> [What is required]: From the first line of the data below, copy each line up to the one containing "RessourcesHumaines & Paie**", and include that line too.
++++
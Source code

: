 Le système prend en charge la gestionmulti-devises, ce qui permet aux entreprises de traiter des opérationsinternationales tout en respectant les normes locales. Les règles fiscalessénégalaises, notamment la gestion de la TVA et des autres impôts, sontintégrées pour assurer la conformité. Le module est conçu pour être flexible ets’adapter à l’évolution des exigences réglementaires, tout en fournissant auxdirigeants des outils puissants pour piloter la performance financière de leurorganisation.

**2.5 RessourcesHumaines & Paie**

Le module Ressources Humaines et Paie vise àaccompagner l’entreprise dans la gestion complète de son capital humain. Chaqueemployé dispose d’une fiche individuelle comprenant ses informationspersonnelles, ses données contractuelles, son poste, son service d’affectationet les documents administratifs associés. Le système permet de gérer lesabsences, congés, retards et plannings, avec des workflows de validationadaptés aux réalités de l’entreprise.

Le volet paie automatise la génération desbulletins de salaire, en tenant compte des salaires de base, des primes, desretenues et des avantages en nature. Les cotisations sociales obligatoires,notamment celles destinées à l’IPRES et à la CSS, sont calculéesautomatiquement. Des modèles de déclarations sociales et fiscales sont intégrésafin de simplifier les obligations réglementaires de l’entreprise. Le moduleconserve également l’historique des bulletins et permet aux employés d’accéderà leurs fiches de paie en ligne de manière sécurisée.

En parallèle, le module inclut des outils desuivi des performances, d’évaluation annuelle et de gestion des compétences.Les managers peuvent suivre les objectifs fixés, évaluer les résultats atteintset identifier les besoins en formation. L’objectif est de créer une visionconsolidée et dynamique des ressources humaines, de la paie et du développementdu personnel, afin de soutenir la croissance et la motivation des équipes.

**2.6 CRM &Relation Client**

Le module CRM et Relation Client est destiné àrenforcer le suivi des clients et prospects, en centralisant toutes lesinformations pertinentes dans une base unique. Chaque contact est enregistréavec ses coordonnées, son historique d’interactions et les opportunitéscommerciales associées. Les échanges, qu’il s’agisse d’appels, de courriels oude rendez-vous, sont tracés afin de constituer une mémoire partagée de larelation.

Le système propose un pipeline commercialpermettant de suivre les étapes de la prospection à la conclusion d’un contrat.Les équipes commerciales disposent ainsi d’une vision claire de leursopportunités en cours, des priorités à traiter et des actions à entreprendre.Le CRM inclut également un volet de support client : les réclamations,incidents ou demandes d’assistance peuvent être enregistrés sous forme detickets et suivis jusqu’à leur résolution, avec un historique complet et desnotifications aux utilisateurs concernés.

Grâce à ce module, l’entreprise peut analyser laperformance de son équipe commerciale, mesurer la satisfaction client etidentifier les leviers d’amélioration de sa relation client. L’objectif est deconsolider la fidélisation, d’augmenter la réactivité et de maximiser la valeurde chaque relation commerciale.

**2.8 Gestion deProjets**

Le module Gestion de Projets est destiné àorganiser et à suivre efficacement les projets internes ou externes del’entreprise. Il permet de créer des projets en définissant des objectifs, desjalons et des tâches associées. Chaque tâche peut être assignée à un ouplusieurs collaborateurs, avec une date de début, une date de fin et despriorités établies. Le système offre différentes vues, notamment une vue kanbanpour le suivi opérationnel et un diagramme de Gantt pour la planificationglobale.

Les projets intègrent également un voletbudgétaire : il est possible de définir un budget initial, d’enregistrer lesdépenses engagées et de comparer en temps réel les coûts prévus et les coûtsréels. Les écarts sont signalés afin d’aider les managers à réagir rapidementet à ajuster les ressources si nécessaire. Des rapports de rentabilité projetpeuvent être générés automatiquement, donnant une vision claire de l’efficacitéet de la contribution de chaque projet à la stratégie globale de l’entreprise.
++++
> [Your response]:
Source code

: Le système prend en charge la gestionmulti-devises, ce qui permet aux entreprises de traiter des opérationsinternationales tout en respectant les normes locales. Les règles fiscalessénégalaises, notamment la gestion de la TVA et des autres impôts, sontintégrées pour assurer la conformité. Le module est conçu pour être flexible ets’adapter à l’évolution des exigences réglementaires, tout en fournissant auxdirigeants des outils puissants pour piloter la performance financière de leurorganisation.

**2.5 RessourcesHumaines & Paie**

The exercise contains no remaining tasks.